Di fronte alla "tragedia umanitaria", il Consiglio di Sicurezza ha chiesto alle autorità siriane "misure tempestive", pretendendo che sia consentito l'accesso ai convogli Onu anche attraverso le frontiere dei Paesi confinanti. "Se dovesse essere approvato questo provvedimento, saremmo in grado di raggiungere 2 milioni di persone in più - spiega Valérie Amos, a capo delle operazioni umanitarie - persone che sono situate in aree del Paese isolate da mesi".
Immediato il disappunto di Mosca - principale alleata di Assad - che, intimorita dalla possibilità che ciò possa avvantaggiare i ribelli, ha criticato la richiesta delle Nazioni Unite senza però bloccarla. Il presidente russo, Vladimir Putin, ha ribadito comunque la propria soddisfazione per l'accordo raggiunto con Washington sullo smantellamento dell'arsenale chimico di Damasco, e ha dichiarato che "un lavoro coordinato scongiurerà l'uso della forza e l'aumento delle violenze, in un Paese che soffre ormai da molto tempo".

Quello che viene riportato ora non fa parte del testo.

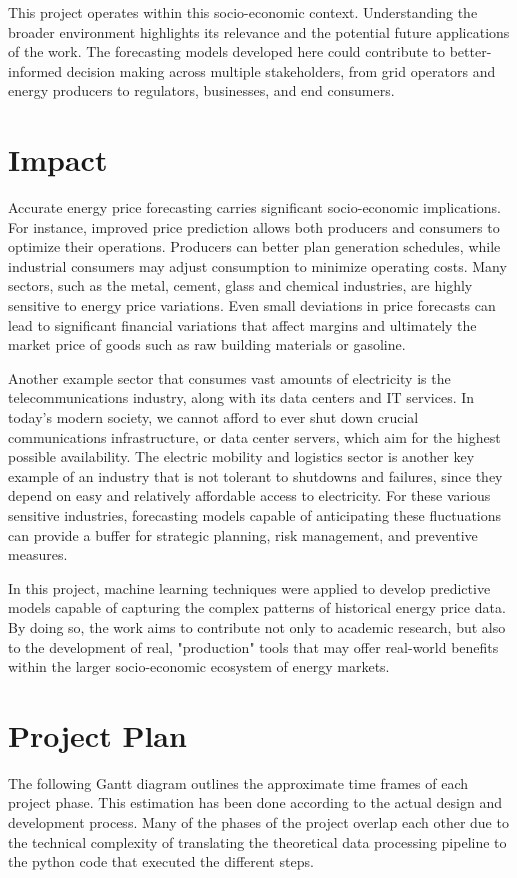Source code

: \documentclass[12pt]{report} %
\begin{document}
This project operates within this socio-economic context. Understanding the broader environment highlights its relevance and the potential future applications of the work. The forecasting models developed here could contribute to better-informed decision making across multiple stakeholders, from grid operators and energy producers to regulators, businesses, and end consumers.


\section{Impact}

Accurate energy price forecasting carries significant socio-economic implications. For instance, improved price prediction allows both producers and consumers to optimize their operations. Producers can better plan generation schedules, while industrial consumers may adjust consumption to minimize operating costs. Many sectors, such as the metal, cement, glass and chemical industries, are highly sensitive to energy price variations. Even small deviations in price forecasts can lead to significant financial variations that affect margins and ultimately the market price of goods such as raw building materials or gasoline.

Another example sector that consumes vast amounts of electricity is the telecommunications industry, along with its data centers and IT services. In today's modern society, we cannot afford to ever shut down crucial communications infrastructure, or data center servers, which aim for the highest possible availability.
The electric mobility and logistics sector is another key example of an industry that is not tolerant to shutdowns and failures, since they depend on easy and relatively affordable access to electricity. For these various sensitive industries, forecasting models capable of anticipating these fluctuations can provide a buffer for strategic planning, risk management, and preventive measures.

In this project, machine learning techniques were applied to develop predictive models capable of capturing the complex patterns of historical energy price data. By doing so, the work aims to contribute not only to academic research, but also to the development of real, "production" tools that may offer real-world benefits within the larger socio-economic ecosystem of energy markets.


\section{Project Plan}
The following Gantt diagram outlines the approximate time frames of each project phase. This estimation has been done according to the actual design and development process. Many of the phases of the project overlap each other due to the technical complexity of translating the theoretical data processing pipeline to the python code that executed the different steps.
\end{document}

Intanto nel nord della Siria e ad Aleppo - dove le scuole hanno riaperto dopo oltre un anno di chiusura - si acuisce lo scontro tra Free Syrian Army (Fsa)e miliziani jihadisti, a vantaggio dei secondi. Ad Aazaz, fonti locali riferiscono che "i combattenti dello Stato islamico dell'Iraq e del Levante hanno preso possesso di alcuni punti strategici, tagliando il collegamento diretto con la frontiera turca". Ciò crea problemi per i profughi, che fuggono verso il nordo, e per i soldati del Fsa, addestrati in Turchia.